# Requirement:
Write out the entries below in full, exactly as given.

Stored data entries:
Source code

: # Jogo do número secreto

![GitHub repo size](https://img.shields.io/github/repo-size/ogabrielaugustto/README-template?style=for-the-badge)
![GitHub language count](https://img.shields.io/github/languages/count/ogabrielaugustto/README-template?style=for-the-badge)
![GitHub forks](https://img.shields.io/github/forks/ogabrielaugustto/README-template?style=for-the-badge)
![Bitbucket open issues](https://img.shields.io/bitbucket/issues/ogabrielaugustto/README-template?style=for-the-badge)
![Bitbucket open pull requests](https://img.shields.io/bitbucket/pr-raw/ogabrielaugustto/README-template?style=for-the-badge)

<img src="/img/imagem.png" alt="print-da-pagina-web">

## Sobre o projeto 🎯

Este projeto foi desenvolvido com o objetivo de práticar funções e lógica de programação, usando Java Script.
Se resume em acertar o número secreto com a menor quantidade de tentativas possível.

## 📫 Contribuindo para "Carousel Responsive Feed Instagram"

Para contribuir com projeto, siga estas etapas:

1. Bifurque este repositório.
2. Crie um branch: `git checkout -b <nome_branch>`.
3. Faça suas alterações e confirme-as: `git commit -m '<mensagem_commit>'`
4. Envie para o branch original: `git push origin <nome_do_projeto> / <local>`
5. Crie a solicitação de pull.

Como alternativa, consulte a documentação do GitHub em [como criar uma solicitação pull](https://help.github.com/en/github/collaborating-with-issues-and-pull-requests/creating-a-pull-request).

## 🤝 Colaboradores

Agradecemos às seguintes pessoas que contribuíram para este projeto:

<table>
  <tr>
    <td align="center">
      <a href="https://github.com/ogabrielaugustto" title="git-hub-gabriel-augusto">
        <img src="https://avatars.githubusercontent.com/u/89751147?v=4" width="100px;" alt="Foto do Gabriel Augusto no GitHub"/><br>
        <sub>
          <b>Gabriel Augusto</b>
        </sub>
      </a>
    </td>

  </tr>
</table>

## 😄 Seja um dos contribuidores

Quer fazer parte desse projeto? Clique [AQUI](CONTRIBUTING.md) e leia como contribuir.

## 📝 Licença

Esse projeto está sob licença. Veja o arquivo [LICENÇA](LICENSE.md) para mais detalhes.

# Written solution:
Source code

: # Jogo do número secreto

![GitHub repo size](https://img.shields.io/github/repo-size/ogabrielaugustto/README-template?style=for-the-badge)
![GitHub language count](https://img.shields.io/github/languages/count/ogabrielaugustto/README-template?style=for-the-badge)
![GitHub forks](https://img.shields.io/github/forks/ogabrielaugustto/README-template?style=for-the-badge)
![Bitbucket open issues](https://img.shields.io/bitbucket/issues/ogabrielaugustto/README-template?style=for-the-badge)
![Bitbucket open pull requests](https://img.shields.io/bitbucket/pr-raw/ogabrielaugustto/README-template?style=for-the-badge)

<img src="/img/imagem.png" alt="print-da-pagina-web">

## Sobre o projeto 🎯

Este projeto foi desenvolvido com o objetivo de práticar funções e lógica de programação, usando Java Script.
Se resume em acertar o número secreto com a menor quantidade de tentativas possível.

## 📫 Contribuindo para "Carousel Responsive Feed Instagram"

Para contribuir com projeto, siga estas etapas:

1. Bifurque este repositório.
2. Crie um branch: `git checkout -b <nome_branch>`.
3. Faça suas alterações e confirme-as: `git commit -m '<mensagem_commit>'`
4. Envie para o branch original: `git push origin <nome_do_projeto> / <local>`
5. Crie a solicitação de pull.

Como alternativa, consulte a documentação do GitHub em [como criar uma solicitação pull](https://help.github.com/en/github/collaborating-with-issues-and-pull-requests/creating-a-pull-request).

## 🤝 Colaboradores

Agradecemos às seguintes pessoas que contribuíram para este projeto:

<table>
  <tr>
    <td align="center">
      <a href="https://github.com/ogabrielaugustto" title="git-hub-gabriel-augusto">
        <img src="https://avatars.githubusercontent.com/u/89751147?v=4" width="100px;" alt="Foto do Gabriel Augusto no GitHub"/><br>
        <sub>
          <b>Gabriel Augusto</b>
        </sub>
      </a>
    </td>

  </tr>
</table>

## 😄 Seja um dos contribuidores

Quer fazer parte desse projeto? Clique [AQUI](CONTRIBUTING.md) e leia como contribuir.

## 📝 Licença

Esse projeto está sob licença. Veja o arquivo [LICENÇA](LICENSE.md) para mais detalhes.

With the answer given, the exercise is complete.